Extracted material
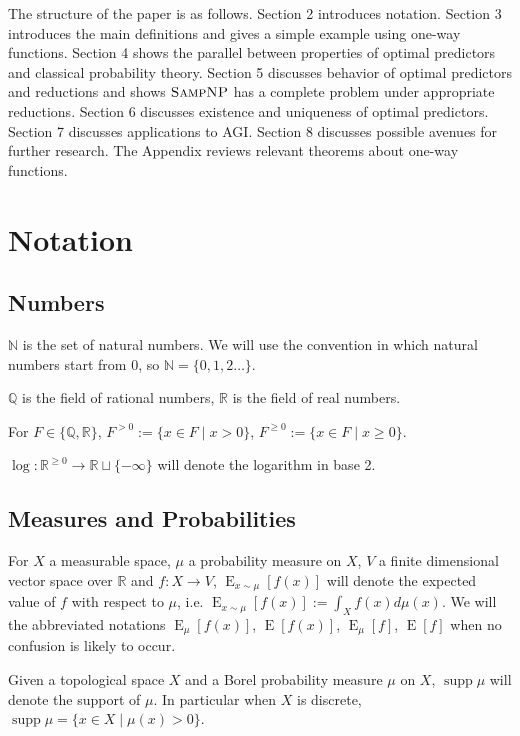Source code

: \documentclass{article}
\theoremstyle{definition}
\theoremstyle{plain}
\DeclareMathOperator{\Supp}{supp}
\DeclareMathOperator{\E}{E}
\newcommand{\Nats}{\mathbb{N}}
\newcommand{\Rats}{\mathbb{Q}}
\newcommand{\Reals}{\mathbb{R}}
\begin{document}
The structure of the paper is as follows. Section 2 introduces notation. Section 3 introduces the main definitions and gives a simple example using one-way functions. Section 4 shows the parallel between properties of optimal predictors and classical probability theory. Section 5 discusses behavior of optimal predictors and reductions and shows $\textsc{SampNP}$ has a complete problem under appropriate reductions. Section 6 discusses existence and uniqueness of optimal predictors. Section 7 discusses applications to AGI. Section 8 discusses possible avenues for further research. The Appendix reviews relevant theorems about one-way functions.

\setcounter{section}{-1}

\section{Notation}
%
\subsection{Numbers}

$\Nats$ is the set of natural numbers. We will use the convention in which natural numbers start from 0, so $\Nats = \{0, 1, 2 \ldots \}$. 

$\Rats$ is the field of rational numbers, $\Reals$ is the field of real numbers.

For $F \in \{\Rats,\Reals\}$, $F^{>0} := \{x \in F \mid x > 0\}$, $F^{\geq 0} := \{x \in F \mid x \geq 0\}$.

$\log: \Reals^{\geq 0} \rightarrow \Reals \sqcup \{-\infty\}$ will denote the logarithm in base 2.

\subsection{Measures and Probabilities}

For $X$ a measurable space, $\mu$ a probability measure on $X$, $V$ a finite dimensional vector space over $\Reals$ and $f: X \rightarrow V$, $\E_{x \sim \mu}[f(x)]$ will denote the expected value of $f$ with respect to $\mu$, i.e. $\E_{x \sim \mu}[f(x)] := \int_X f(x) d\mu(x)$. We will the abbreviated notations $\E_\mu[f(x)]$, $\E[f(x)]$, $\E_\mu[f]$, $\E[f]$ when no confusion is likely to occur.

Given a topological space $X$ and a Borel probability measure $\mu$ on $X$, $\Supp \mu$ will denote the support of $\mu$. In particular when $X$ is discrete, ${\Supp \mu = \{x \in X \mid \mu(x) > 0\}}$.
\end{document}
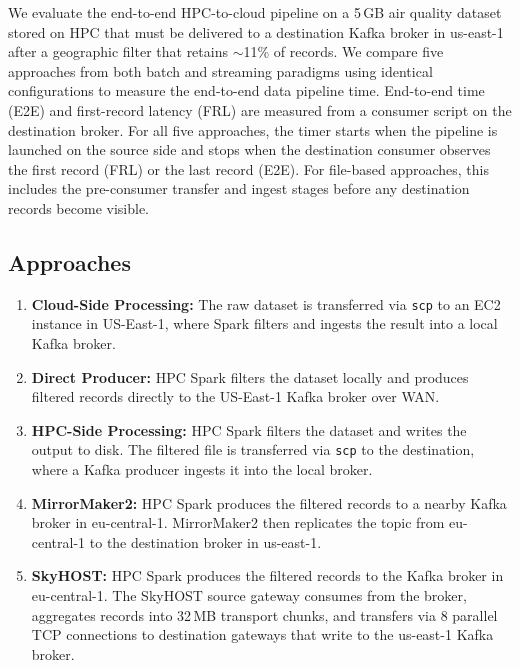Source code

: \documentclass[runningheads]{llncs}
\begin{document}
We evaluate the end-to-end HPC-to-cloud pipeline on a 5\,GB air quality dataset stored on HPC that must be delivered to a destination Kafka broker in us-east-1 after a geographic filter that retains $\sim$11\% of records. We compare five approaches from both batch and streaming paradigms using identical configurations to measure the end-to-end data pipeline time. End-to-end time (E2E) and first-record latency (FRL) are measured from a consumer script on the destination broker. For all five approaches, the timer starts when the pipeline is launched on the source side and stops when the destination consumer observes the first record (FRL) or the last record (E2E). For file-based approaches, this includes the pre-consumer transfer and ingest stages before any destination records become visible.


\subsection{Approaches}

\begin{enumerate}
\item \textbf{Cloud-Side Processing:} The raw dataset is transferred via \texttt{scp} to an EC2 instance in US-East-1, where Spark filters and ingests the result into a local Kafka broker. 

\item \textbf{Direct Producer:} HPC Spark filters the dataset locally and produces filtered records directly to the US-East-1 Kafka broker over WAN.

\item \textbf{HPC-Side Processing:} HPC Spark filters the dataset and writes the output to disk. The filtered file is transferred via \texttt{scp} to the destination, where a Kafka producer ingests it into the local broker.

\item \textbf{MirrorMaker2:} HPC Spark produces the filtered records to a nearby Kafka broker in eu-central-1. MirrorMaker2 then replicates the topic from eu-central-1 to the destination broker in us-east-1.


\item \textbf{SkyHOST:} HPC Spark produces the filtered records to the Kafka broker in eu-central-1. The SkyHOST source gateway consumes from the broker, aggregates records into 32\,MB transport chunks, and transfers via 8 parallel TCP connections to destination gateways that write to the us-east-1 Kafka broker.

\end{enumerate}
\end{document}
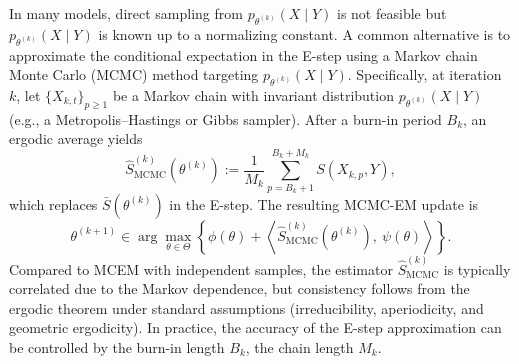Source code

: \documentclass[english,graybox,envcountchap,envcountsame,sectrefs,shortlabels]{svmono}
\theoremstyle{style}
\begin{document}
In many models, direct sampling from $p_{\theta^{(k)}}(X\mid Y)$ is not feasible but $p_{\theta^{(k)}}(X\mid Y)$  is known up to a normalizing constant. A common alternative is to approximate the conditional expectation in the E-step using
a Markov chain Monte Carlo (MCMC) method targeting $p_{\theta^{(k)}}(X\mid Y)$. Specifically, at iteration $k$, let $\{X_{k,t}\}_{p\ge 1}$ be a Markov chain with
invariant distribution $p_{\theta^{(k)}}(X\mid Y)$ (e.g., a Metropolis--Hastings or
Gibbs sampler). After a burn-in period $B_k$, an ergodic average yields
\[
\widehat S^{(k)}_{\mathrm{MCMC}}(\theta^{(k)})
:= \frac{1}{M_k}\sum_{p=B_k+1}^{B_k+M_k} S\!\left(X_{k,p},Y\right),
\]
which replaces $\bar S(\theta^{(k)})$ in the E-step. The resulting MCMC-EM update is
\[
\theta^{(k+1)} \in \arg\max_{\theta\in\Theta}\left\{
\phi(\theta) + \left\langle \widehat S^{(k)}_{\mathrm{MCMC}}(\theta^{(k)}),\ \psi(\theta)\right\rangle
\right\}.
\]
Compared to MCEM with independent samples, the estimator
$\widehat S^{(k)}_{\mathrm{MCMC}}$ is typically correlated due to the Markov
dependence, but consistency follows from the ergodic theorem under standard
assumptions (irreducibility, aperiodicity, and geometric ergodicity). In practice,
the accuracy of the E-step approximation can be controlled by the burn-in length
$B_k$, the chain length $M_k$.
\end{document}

Exercise instructions
Of the lines above, copy each one that contains the word "filtered".

Expected output
\item \textbf{Direct Producer:} HPC Spark filters the dataset locally and produces filtered records directly to the US-East-1 Kafka broker over WAN.
\item \textbf{HPC-Side Processing:} HPC Spark filters the dataset and writes the output to disk. The filtered file is transferred via \texttt{scp} to the destination, where a Kafka producer ingests it into the local broker.
\item \textbf{MirrorMaker2:} HPC Spark produces the filtered records to a nearby Kafka broker in eu-central-1. MirrorMaker2 then replicates the topic from eu-central-1 to the destination broker in us-east-1.
\item \textbf{SkyHOST:} HPC Spark produces the filtered records to the Kafka broker in eu-central-1. The SkyHOST source gateway consumes from the broker, aggregates records into 32\,MB transport chunks, and transfers via 8 parallel TCP connections to destination gateways that write to the us-east-1 Kafka broker.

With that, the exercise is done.